On the contrary, in the high-pressure turbine 4 shown in FIG. 2, the front-stage vane ring 45 is made to be a separate member from the annular member 43, so that a time required for the vane planting work can be shortened as described above.

FIG. 3 is a diagram schematically showing a part of a cross section taken along line II-II in FIG. 2 and viewed in a direction of an arrow. In FIG. 3, illustration of the rotor 13 is omitted. As shown in FIG. 3, the high-pressure turbine 4 according to one embodiment includes the first joining bolt 76 which is a joining bolt that joins the annular member upper half portion 43U and the annular member lower half portion 43L, and which is disposed within a range in which the seal region 431 is formed along the axial direction. The high-pressure turbine 4 according to one embodiment includes the second joining bolt 77 which is disposed on the radial outer side with respect to the first joining bolt 76, and whose position in the axial direction overlaps with the first joining bolt 76. In the example shown in FIG. 3, the first joining bolt 76 and the second joining bolt 77 are disposed at the same axial position.

In the high-pressure turbine 4 according to one embodiment, as described above, compared to the steam turbine 4X of the related art, the annular member 43 can be made smaller than the inner casing 435X in the steam turbine 4X of the related art. In this way, the first joining bolt 76 and the second joining bolt 77 can be disposed side by side in the radial direction without increasing the size of the outer casing 41. Therefore, it is possible to increase the pressure of the supplied steam without increasing the size of the outer casing 41.

In the high-pressure turbine 4 according to one embodiment, as described above, the seal region 431 and the front-stage vane ring 45 form the first cavity 71 to which the main steam Sin is supplied, between the seal region 431 and the front-stage vane ring 45.

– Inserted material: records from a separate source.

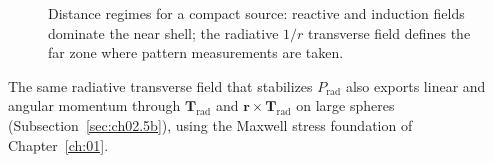 \begin{figure}[t]
\centering
{}
\caption{Distance regimes for a compact source: reactive and induction fields dominate the near shell; the radiative $1/r$ transverse field defines the far zone where pattern measurements are taken.}
\label{fig:ch2.distance-regimes}
\end{figure}

The same radiative transverse field that stabilizes $P_{\mathrm{rad}}$ also exports linear and angular momentum through $\mathbf{T}_{\mathrm{rad}}$ and $\mathbf{r}\times\mathbf{T}_{\mathrm{rad}}$ on large spheres (Subsection~\ref{sec:ch02.5b}), using the Maxwell stress foundation of Chapter~\ref{ch:01}.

In this way, since it is not necessary to separately provide a chamber for steam supply, an increase in the physical size of the high-pressure turbine 4 (the steam turbine 20) can be suppressed.

In the high-pressure turbine 4 according to one embodiment, as described above, the front-stage vane ring 45 and the rear-stage stator vane holding region 433 form the second cavity 72 to which the bypass steam Sby from the bypass pipe 16 is supplied, between the front-stage vane ring 45 and the rear-stage stator vane holding region 433.

In this way, the bypass steam Sby that is supplied in order to obtain an output exceeding the rated output in the high-pressure turbine 4 can be supplied to the second cavity 72. In this way, an output exceeding the rated output can be obtained in the high-pressure turbine 4.

In the high-pressure turbine 4 according to one embodiment, as shown in FIG. 4, the front-stage vane ring 45 has a protrusion portion 458 that protrudes toward the axial downstream side at an end portion 457 that is located on the radial inner side with respect to the second cavity 72 and faces the rear-stage stator vane holding region 433.

The protrusion portion 458 is, for example, a protrusion extending along the circumferential direction.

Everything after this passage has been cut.